Los Matachines ocuparon los lugares que los
machetes arrojados al aire les señalaron, al caer de punta y clavarse en la
tierra, y sin más esperar se alzó la voz de Chitanam. Pedía que le dieran por
ataúd el árbol hueco que ahora sonaba con cien lenguas de madera. Dormir su
último sueño en un tun. Que un tun fuera su tumba, su tumba retumbante.
Luego habló Tamachín.

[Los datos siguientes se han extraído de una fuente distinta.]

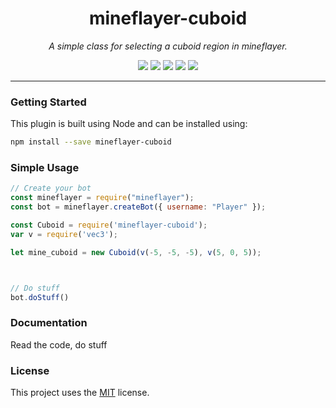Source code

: <h1 align="center">mineflayer-cuboid</h1>
<p align="center"><i>A simple class for selecting a cuboid region in mineflayer.</i></p>

<p align="center">
  <img src="https://img.shields.io/npm/v/mineflayer-cuboid" />
  <img src="https://img.shields.io/github/repo-size/Pix3lPirat3/mineflayer-cuboid" />
  <img src="https://img.shields.io/npm/dm/mineflayer-cuboid" />
  <img src="https://img.shields.io/github/contributors/Pix3lPirat3/mineflayer-cuboid" />
  <img src="https://img.shields.io/github/license/Pix3lPirat3/mineflayer-cuboid" />
</p>

---

### Getting Started

This plugin is built using Node and can be installed using:
```bash
npm install --save mineflayer-cuboid
```

### Simple Usage

```js
// Create your bot
const mineflayer = require("mineflayer");
const bot = mineflayer.createBot({ username: "Player" });

const Cuboid = require('mineflayer-cuboid');
var v = require('vec3');

let mine_cuboid = new Cuboid(v(-5, -5, -5), v(5, 0, 5));



// Do stuff
bot.doStuff()
```

### Documentation

Read the code, do stuff

### License

This project uses the [MIT](https://github.com/Pix3lPirat3/mineflayer-cuboid) license.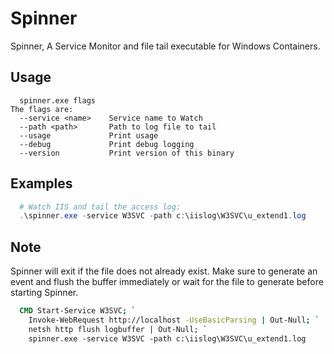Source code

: # Spinner

Spinner, A Service Monitor and file tail executable for Windows Containers.

## Usage

```text
  spinner.exe flags
The flags are:
  --service <name>    Service name to Watch
  --path <path>       Path to log file to tail
  --usage             Print usage
  --debug             Print debug logging
  --version           Print version of this binary
```

## Examples

```powershell
  # Watch IIS and tail the access log:
  .\spinner.exe -service W3SVC -path c:\iislog\W3SVC\u_extend1.log
```

## Note

Spinner will exit if the file does not already exist. Make sure to generate an event
and flush the buffer immediately or wait for the file to generate before starting
Spinner.

```dockerfile
  CMD Start-Service W3SVC; `
    Invoke-WebRequest http://localhost -UseBasicParsing | Out-Null; `
    netsh http flush logbuffer | Out-Null; `
    spinner.exe -service W3SVC -path c:\iislog\W3SVC\u_extend1.log
```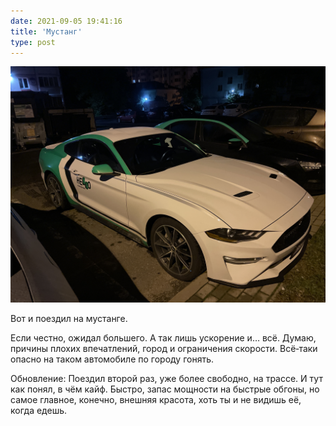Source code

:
 ```yaml
---
date: 2021-09-05 19:41:16
title: 'Мустанг'
type: post
---
```


![А вот и конь.](IMG_1192.jpg)

Вот и поездил на мустанге.

Если честно, ожидал большего. А так лишь ускорение и… всё. Думаю, причины плохих впечатлений, город
и ограничения скорости. Всё‐таки опасно на таком автомобиле по городу гонять.

Обновление: Поездил второй раз, уже более свободно, на трассе. И тут как понял, в чём кайф. Быстро,
запас мощности на быстрые обгоны, но самое главное, конечно, внешняя красота, хоть ты и не видишь
её, когда едешь.
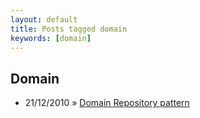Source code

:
 ```yaml
---
layout: default
title: Posts tagged domain
keywords: [domain]
---
```

<h2 class="category">Domain</h2>
<ul class="posts">
<li>
<p>
<span class="date">21/12/2010</span> &raquo; 
<a href="/blog/domain-repository-pattern">Domain Repository pattern</a>
</p>
</li> 
</ul>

Pedía que lo
enterraran en una piedra cavada a su tamaño y, sin decir más, empezó su última
danza de pies y pies y pies...
¡Chin-chin-chin... Matachín-chin-chin...!,
pies y pies y pies... lluvia de pies y pies y pies...
¡Tamachín-chin-chin,,...
chin-chín Tamachín…Tamachín-chin... Tamachín!
¡Tam-tam-tam... Chitanam-tam-tam...! —empezó
Chitanam su última danza, su, llueve pies y pies y pies... Antes gritó su
proclama, los machetes al aire como peces de sol : no iban al encuentro de la
muerte, sino de la bella de Machitán... pies y pies y pies... lluvia de pies y
pies y pies...
No se hizo esperar. la proclama de Tamachín
:
¡Un nudo de amor de tres, no se puede
desatar...! En el eco se oía: ...no se puede desandar...!

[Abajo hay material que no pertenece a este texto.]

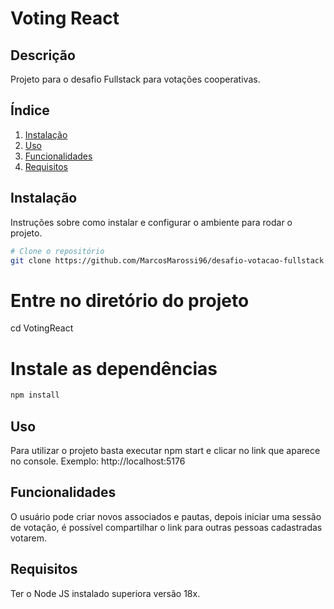 # Voting React

## Descrição
Projeto para o desafio Fullstack para votações cooperativas.

## Índice
1. [Instalação](#instalação)
2. [Uso](#uso)
3. [Funcionalidades](#funcionalidades)
4. [Requisitos](#requisitos)

## Instalação
Instruções sobre como instalar e configurar o ambiente para rodar o projeto.

```bash
# Clone o repositório
git clone https://github.com/MarcosMarossi96/desafio-votacao-fullstack
```

# Entre no diretório do projeto
cd VotingReact

# Instale as dependências

```bash
npm install
```

## Uso

Para utilizar o projeto basta executar npm start e clicar no link que aparece no console. Exemplo: http://localhost:5176

## Funcionalidades

O usuário pode criar novos associados e pautas, depois iniciar uma sessão de votação, é possível compartilhar o link para outras pessoas cadastradas votarem.

## Requisitos

Ter o Node JS instalado superiora versão 18x.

¡Es lo que pasa, Chitanam, cuando nacen dos
hombres para una mujer!
—¡Es lo que pasa, Tamachín, cuando nacen
dos hombres para una mujer!
Pies y pies y pies... pies y pies y pies...
lluvia de pies y píes y pies... golpe... quite... golpe... quite... chocando
los machetes... plin... plan... golpe de Chitanam... plan... pila... golpe de
Tamachín... plan... plin... plan... quite y golpe de Chitanam... plin..,
plan... plin... golpe y quite de Taniachín... los machetes chocando... pies y
pies y pies... lluvia de pies y pies y pies... plin... plan... golpe de
Machitán... plan... plin.., quite de matachín... golpe... quite... golpe...

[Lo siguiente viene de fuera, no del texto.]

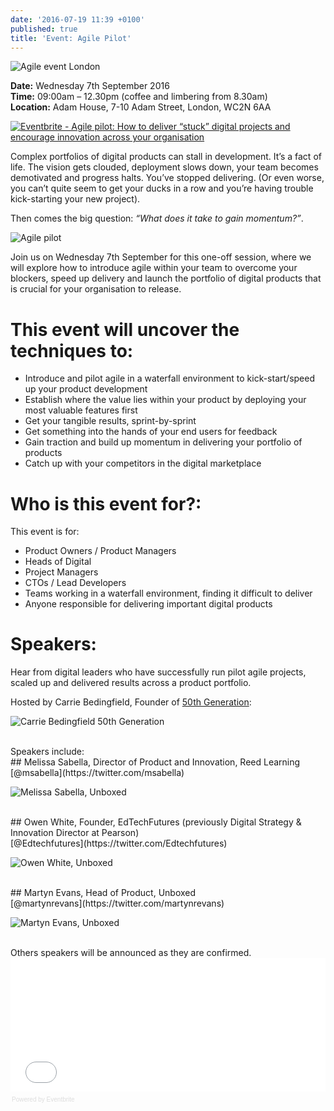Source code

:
 ```yaml
---
date: '2016-07-19 11:39 +0100'
published: true
title: 'Event: Agile Pilot'
---
```

![Agile event London](http://i1291.photobucket.com/albums/b548/grammccram/Piloting%20Agile%20Banner%20Image_zpslww2sruy.jpg)

<b>Date:</b> Wednesday 7th September 2016<br/>
<b>Time:</b> 09:00am – 12.30pm (coffee and limbering from 8.30am)<br/>
<b>Location:</b> Adam House, 7-10 Adam Street, London, WC2N 6AA<br/>

<a href="http://www.eventbrite.co.uk/e/agile-pilot-how-to-deliver-stuck-digital-projects-and-encourage-innovation-across-your-organisation-tickets-26517584810?ref=ebtnebregn" target="_blank"><img src="https://www.eventbrite.co.uk/custombutton?eid=26517584810" alt="Eventbrite - Agile pilot: How to deliver “stuck” digital projects and encourage innovation across your organisation" /></a>

Complex portfolios of digital products can stall in development. It’s a fact of life. The vision gets clouded, deployment slows down, your team becomes demotivated and progress halts. You’ve stopped delivering. (Or even worse, you can’t quite seem to get your ducks in a row and you’re having trouble kick-starting your new project).<br/>

Then comes the big question: <i>“What does it take to gain momentum?”</i>.<br/>

![Agile pilot](http://i1291.photobucket.com/albums/b548/grammccram/Screen%20Shot%202016-07-14%20at%2016.38.07_zpscsryu3k5.png)

Join us on Wednesday 7th September for this one-off session, where we will explore how to introduce agile within your team to overcome your blockers, speed up delivery and launch the portfolio of digital products that is crucial for your organisation to release.<br/>

# This event will uncover the techniques to:<br/>

- Introduce and pilot agile in a waterfall environment to kick-start/speed up your product development
- Establish where the value lies within your product by deploying your most valuable features first
- Get your tangible results, sprint-by-sprint
- Get something into the hands of your end users for feedback
- Gain traction and build up momentum in delivering your portfolio of products
- Catch up with your competitors in the digital marketplace


# Who is this event for?:<br/>

This event is for:<br/>

- Product Owners / Product Managers
- Heads of Digital
- Project Managers
- CTOs / Lead Developers
- Teams working in a waterfall environment, finding it difficult to deliver
- Anyone responsible for delivering important digital products


# Speakers:<br/>

Hear from digital leaders who have successfully run pilot agile projects, scaled up and delivered results across a product portfolio.<br/>

Hosted by Carrie Bedingfield, Founder of [50th Generation](http://www.50thgeneration.org/):

![Carrie Bedingfield 50th Generation](http://i1291.photobucket.com/albums/b548/grammccram/Screen%20Shot%202016-08-04%20at%2010.35.35_zpszxxcspuj.png)

<br/>
Speakers include:

<br/>
## Melissa Sabella, Director of Product and Innovation, Reed Learning<br/>
[@msabella](https://twitter.com/msabella)<br/>

![Melissa Sabella, Unboxed](http://i1291.photobucket.com/albums/b548/grammccram/Screen%20Shot%202016-07-21%20at%2017.39.24_zpssonvua1m.png)


<br/>
## Owen White, Founder, EdTechFutures (previously Digital Strategy & Innovation Director at Pearson)<br/>
[@Edtechfutures](https://twitter.com/Edtechfutures)<br/>

![Owen White, Unboxed](http://i1291.photobucket.com/albums/b548/grammccram/owen%20white_zpsfeyhxkuj.png)


<br/>
## Martyn Evans, Head of Product, Unboxed<br/>
[@martynrevans](https://twitter.com/martynrevans)<br/>

![Martyn Evans, Unboxed](http://i1291.photobucket.com/albums/b548/grammccram/Screen%20Shot%202016-07-21%20at%2017.39.16_zpsuwkh80pt.png)


<br/>
Others speakers will be announced as they are confirmed.<br/>


<div style="width:100%; text-align:left;" ><iframe  src="//eventbrite.co.uk/tickets-external?eid=26517584810&ref=etckt" frameborder="0" height="214" width="100%" vspace="0" hspace="0" marginheight="5" marginwidth="5" scrolling="auto" allowtransparency="true"></iframe><div style="font-family:Helvetica, Arial; font-size:10px; padding:5px 0 5px; margin:2px; width:100%; text-align:left;" ><a class="powered-by-eb" style="color: #dddddd; text-decoration: none;" target="_blank" href="http://www.eventbrite.co.uk/r/etckt">Powered by Eventbrite</a></div></div>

quite... sin herirse para prolongar la danza... el llueve pies agónico... pies
y pies y pies... pies y pies y pies... no hay quite sin quite... no hay golpe
sin golpe... plan... plan... al quite... al quite, Chitanam... al golpe,
Tamachín, al golpe, al golpe, al golpe, Chitanam... al quite, al quite, al
quite, Tamachín... pies y pies y pies... pies y pies y pies... piesip... es...
piesip... es... tambaleantes.., heridos de muerte... un puntazo al corazón...
por la tetilla..,
Trapos ensangrentados... nada más sus
camisas... nada más sus pantalones... sus fajas coloradas... su caites... sus
sombreros...
Eso se enterró... sus trapos... no sus
cuerpos... se hicieron invisibles...
Sus trapos ensangrentados y sus machetes,
en un árbol resonante y en una roca de gesto doloroso...
Días, meses, años... Chitanam transformado
en un caobo inmenso y Tamachín convertido en una montaña, se reconocieron:
—¡Tam-tam,
Chitanam!
—¡Chin-chin,
Tamachín!
—¡Tam-tam, harás uso de tu talismán?
—¡Chin-chin, Tamachín hará uso de su
talismán!
—¡Tam-tam, volverás a Machitán?
—¡Chin-chin, volveremos, Matachín!
Un machetazo rasgó el cielo de miel negra.
Heridos caobo y peñasco por el rayo, no pudieron hacer uso de sus talismanes,
volver a set los Matachines de Machitán. Lluvia fermentada Ebriedad de la
tierra. Los ríos borrachos de equis en equis zigzagueantes. Los árboles
bamboleándose borrachos. La ebriedad del mineral es el vegetal. Los minerales
son vegetales borrachos. La borrachera del vegetal es el animal. Los animales
son vegetales alucinados, delirantes...
Rascaninagua, seguido del mono que lucía
sobre su pecho peludo las manos enjoyadas de la Pita-Loca, asomó con el cuerpo
intacto de aquella que en vida tuvo oídos rumorosos de ayeres, labios de brasas
que ardían en presente y ojos de adivinaciones futuras.
La traía en brazos. Pesaba menos que el
humo, menos que el agua, menos que el aire, menos que el sueño.
Un ataúd de caoba. Un peñasco de sangre. El
nudo de las tres vidas.
Porque sueño con los ojos abiertos creen
que yo sé cosas... Astros materiales, se deshojó la noche del destino!